Nikolai Voldemar Triik (7 August 1884, Tallinn – 12 August 1940, Tallinn) was an Estonian Modern art painter, graphic artist, printmaker and professor. His work displays elements of Symbolism and Expressionism.
Biography
He came from a middle-class family. After graduating from the public schools in 1901, he enrolled at the Saint Petersburg Art and Industry Academy, but was expelled for participating in a student strike during the 1905 Revolution.

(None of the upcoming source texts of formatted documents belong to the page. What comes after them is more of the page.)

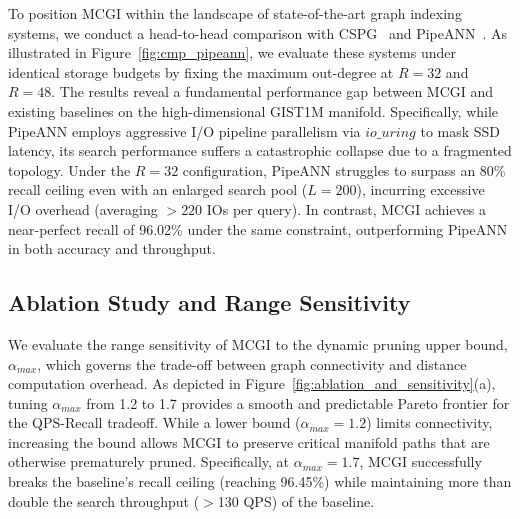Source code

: \documentclass{article}
\theoremstyle{plain}
\theoremstyle{definition}
\theoremstyle{remark}
\newcommand{\ours}{MCGI\xspace}
\begin{document}
To position \ours{} within the landscape of state-of-the-art graph indexing systems, we conduct a head-to-head comparison with CSPG~\cite{NEURIPS2024_bab1486c} and PipeANN~\cite{osdi25pipeann, fast26odinann}. As illustrated in Figure~\ref{fig:cmp_pipeann}, we evaluate these systems under identical storage budgets by fixing the maximum out-degree at $R=32$ and $R=48$. 
The results reveal a fundamental performance gap between \ours{} and existing baselines on the high-dimensional GIST1M manifold. Specifically, while PipeANN employs aggressive I/O pipeline parallelism via $io\_uring$ to mask SSD latency, its search performance suffers a catastrophic collapse due to a fragmented topology. Under the $R=32$ configuration, PipeANN struggles to surpass an 80\% recall ceiling even with an enlarged search pool ($L=200$), incurring excessive I/O overhead (averaging $>220$ IOs per query). In contrast, \ours{} achieves a near-perfect recall of 96.02\% under the same constraint, outperforming PipeANN in both accuracy and throughput. 





\subsection{Ablation Study and Range Sensitivity}
\label{subsec:parameter_sensitivity}

We evaluate the range sensitivity of MCGI to the dynamic pruning upper bound, $\alpha_{max}$, which governs the trade-off between graph connectivity and distance computation overhead. As depicted in Figure~\ref{fig:ablation_and_sensitivity}(a), tuning $\alpha_{max}$ from 1.2 to 1.7 provides a smooth and predictable Pareto frontier for the QPS-Recall tradeoff. While a lower bound ($\alpha_{max} = 1.2$) limits connectivity, increasing the bound allows MCGI to preserve critical manifold paths that are otherwise prematurely pruned. Specifically, at $\alpha_{max} = 1.7$, MCGI successfully breaks the baseline's recall ceiling (reaching 96.45\%) while maintaining more than double the search throughput ($>$130 QPS) of the baseline. 
\end{document}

He returned home and continued his studies at the private art school operated by
Ants Laikmaa, but later went back to Saint Petersburg to take lessons from
Osip Braz.
The following year, he accompanied Konrad Mägi and
Aleksander Tassa on a trip to Åland and spent some time in Helsinki at the school operated by the "Finnish Art Association". Not long after, he married the daughter of a wealthy factory owner and moved to Paris, where he sampled courses at the Académie Colarossi, the Académie Julian and the École des Beaux-arts.

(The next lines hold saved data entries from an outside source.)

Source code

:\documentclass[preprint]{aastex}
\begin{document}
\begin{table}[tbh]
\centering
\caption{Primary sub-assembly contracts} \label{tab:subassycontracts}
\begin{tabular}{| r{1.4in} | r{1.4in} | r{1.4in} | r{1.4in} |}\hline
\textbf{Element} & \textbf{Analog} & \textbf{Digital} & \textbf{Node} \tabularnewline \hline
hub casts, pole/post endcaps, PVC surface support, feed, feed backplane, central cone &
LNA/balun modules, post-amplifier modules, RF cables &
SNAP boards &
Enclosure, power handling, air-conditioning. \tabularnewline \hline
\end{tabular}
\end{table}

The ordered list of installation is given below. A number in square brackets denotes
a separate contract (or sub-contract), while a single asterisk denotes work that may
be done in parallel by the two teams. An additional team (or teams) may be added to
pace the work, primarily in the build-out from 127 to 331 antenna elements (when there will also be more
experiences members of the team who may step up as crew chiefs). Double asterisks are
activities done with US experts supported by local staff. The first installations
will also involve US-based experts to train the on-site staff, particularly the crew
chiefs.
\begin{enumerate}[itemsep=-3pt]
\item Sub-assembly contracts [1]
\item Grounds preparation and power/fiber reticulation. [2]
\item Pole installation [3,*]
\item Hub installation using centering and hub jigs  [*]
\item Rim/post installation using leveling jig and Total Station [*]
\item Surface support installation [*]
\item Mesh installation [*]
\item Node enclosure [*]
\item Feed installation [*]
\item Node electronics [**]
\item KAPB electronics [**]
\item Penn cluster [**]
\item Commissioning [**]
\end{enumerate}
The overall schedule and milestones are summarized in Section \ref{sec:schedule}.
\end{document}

When his studies there were completed, he visited Norway, then went to Saint Petersburg again and audited classes at the art academy operated by Nicholas Roerich. For the next two years, he moved between Saint Petersburg and Tartu. In 1911, he began producing an art section for a magazine published by the literary association, Noor-Eesti (Young Estonia), and created a series of works based on Estonian folklore. Following more travels to Copenhagen and Berlin, he settled in Estonia permanently in 1913, working as an art teacher.
In 1916, he became a member of the governing council of the "Eesti Kunstiselts" (art association) and, from 1919 to 1920, was in charge of Fine Arts at the Estonian Ministry of Education. That year, he joined a progressive art association named "Pallas" and went to Tartu to teach at their school.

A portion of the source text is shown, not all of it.